Knocked down by last year's recession, the economy has experienced an uneven recovery this year. The seesawing economic growth - a below-par 1.3 percent pace in the second quarter, rising to a brisk 4 percent rate in the third quarter - troubles the Bush administration, Fed policy-makers, Wall Street and Main Street.

"The economy is like a car trying to navigate a winter highway. It is moving but at a very sluggish pace and there have been stretches where conditions are quite slow and treacherous," said Lynn Reaser, chief economist at Banc of America Capital Management.

The manufacturing sector's comeback trail has hit a pothole. But consumers have been keeping their pocketbooks and wallets sufficiently open to prevent the recovery from fizzling. And low mortgage rates are expected to power home sales to records this year.

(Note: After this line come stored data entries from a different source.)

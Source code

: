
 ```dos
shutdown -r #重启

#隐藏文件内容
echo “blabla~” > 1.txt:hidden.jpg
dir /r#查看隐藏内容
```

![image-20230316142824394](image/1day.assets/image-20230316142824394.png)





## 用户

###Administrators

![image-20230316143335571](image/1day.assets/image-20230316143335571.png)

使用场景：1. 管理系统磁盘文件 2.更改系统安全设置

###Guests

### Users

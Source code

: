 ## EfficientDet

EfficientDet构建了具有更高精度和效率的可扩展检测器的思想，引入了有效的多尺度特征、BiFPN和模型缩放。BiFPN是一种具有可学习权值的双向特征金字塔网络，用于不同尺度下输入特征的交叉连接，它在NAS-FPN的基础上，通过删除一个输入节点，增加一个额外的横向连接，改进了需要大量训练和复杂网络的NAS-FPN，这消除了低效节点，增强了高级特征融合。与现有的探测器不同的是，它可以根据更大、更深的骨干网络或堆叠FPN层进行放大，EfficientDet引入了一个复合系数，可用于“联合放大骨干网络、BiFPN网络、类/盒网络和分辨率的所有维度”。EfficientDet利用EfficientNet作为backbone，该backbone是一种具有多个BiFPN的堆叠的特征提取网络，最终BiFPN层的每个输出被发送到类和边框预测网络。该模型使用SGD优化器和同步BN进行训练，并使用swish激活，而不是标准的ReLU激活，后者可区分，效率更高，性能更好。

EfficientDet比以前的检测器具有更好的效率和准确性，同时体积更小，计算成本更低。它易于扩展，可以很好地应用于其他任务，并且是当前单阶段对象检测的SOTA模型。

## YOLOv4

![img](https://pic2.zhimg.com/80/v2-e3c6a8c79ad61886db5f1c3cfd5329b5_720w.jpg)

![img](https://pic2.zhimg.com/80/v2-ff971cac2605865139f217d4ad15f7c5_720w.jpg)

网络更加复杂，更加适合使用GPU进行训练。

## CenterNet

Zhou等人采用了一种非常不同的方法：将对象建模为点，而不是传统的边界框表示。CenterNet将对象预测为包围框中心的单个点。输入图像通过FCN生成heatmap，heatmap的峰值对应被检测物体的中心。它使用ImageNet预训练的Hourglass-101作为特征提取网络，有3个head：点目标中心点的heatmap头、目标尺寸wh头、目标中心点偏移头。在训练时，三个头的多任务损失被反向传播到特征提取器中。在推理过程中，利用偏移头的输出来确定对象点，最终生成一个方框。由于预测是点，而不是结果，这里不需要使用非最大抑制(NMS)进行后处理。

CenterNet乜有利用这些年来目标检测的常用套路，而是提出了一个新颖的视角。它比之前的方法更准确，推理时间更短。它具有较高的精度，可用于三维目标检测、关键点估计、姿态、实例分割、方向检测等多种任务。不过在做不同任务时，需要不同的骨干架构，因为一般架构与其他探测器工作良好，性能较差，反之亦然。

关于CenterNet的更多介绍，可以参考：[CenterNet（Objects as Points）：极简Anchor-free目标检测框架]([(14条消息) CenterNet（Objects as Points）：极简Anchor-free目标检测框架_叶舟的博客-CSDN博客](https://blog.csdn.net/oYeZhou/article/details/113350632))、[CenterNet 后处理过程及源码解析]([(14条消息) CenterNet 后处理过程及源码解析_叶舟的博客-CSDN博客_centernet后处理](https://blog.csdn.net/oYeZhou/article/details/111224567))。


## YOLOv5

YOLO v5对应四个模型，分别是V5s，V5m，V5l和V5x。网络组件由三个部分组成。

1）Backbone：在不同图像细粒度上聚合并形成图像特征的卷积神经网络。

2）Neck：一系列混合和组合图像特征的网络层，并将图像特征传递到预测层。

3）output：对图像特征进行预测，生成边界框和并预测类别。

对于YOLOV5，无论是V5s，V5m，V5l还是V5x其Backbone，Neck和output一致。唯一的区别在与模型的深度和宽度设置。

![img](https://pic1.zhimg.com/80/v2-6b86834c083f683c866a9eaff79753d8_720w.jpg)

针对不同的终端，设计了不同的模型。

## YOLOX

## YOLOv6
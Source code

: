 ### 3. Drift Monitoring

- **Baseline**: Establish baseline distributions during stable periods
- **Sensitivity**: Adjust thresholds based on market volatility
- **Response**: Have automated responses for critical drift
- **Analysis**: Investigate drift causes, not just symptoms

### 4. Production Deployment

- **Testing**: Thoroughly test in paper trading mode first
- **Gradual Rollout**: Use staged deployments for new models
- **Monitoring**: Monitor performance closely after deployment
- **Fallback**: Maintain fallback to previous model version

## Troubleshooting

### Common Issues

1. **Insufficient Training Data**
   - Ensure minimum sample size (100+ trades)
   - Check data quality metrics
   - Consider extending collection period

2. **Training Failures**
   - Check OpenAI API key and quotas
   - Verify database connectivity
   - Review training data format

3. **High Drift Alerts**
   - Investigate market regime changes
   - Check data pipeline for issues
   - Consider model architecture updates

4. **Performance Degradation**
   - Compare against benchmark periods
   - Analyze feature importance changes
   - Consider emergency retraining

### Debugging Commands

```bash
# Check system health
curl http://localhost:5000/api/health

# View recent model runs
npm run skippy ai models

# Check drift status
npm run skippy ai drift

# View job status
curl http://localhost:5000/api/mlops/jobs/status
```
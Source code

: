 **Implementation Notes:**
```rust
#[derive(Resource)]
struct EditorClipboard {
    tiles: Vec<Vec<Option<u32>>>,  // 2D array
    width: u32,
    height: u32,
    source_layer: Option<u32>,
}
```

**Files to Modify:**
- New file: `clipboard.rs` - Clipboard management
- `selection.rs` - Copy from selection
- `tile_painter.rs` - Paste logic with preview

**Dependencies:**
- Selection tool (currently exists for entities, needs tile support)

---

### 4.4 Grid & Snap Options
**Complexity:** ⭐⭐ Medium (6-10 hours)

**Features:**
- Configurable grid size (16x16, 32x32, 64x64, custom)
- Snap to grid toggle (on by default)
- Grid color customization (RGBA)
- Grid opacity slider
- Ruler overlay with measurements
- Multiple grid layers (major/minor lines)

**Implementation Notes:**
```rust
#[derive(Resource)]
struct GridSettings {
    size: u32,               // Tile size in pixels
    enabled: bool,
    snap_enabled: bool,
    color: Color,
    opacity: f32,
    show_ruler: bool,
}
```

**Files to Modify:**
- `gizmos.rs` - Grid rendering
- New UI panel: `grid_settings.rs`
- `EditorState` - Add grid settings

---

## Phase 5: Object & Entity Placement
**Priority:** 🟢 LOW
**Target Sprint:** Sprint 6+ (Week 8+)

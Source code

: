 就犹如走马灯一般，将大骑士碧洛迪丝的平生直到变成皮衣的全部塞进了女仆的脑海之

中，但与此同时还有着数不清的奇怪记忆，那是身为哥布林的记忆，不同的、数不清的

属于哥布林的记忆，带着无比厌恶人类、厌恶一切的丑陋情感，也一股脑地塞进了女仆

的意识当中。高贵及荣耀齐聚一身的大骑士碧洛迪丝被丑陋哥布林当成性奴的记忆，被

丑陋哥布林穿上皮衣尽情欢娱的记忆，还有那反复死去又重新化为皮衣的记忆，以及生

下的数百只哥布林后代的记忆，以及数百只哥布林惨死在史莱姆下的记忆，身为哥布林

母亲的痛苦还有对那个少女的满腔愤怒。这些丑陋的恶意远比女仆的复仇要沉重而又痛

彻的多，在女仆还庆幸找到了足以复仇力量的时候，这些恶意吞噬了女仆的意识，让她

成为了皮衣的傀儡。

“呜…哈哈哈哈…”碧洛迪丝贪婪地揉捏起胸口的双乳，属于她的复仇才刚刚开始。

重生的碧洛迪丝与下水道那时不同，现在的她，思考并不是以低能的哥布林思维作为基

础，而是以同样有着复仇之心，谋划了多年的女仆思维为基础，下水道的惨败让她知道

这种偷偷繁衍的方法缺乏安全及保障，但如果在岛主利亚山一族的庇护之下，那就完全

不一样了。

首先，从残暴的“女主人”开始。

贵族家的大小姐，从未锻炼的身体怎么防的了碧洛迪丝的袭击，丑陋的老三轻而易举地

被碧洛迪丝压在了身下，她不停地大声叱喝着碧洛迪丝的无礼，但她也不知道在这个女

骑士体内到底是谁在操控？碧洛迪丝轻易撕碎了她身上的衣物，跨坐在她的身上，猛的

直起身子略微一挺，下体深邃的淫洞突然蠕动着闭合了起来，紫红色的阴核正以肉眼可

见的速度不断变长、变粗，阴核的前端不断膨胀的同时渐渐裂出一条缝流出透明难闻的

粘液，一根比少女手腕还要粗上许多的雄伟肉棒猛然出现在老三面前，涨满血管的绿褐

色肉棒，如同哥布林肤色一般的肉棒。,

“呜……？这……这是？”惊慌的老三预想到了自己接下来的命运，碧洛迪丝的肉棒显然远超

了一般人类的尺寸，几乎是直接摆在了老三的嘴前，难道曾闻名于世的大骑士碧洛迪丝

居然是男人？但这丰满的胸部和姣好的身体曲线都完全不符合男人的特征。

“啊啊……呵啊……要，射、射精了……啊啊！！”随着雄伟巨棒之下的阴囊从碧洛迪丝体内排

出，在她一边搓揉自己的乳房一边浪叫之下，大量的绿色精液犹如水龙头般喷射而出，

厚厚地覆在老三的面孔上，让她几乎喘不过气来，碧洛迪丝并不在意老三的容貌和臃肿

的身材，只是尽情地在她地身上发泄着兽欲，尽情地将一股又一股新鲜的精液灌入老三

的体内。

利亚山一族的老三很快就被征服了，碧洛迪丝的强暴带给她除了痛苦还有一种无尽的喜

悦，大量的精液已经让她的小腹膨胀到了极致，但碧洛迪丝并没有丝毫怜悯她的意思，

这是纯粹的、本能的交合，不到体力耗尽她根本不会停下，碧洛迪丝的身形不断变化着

New claims for jobless benefits recently hit a 21-month low, suggesting layoffs are slowing. Yet the nation's unemployment rate jumped to 6 percent in November to match April's figure, which was the highest rate in eight years.

The high unemployment is fresh evidence that companies are reluctant to make big commitments in hiring and capital investment, thus restraining the recovery.

Against this backdrop, many economists believe Fed Chairman Alan Greenspan and his Federal Open Market Committee colleagues will hold a key interest rate - the federal funds rate - steady at 1.25 percent when they meet today. The funds rate is the interest that banks charge each other on overnight loans and is the Fed's main lever for influencing the economy.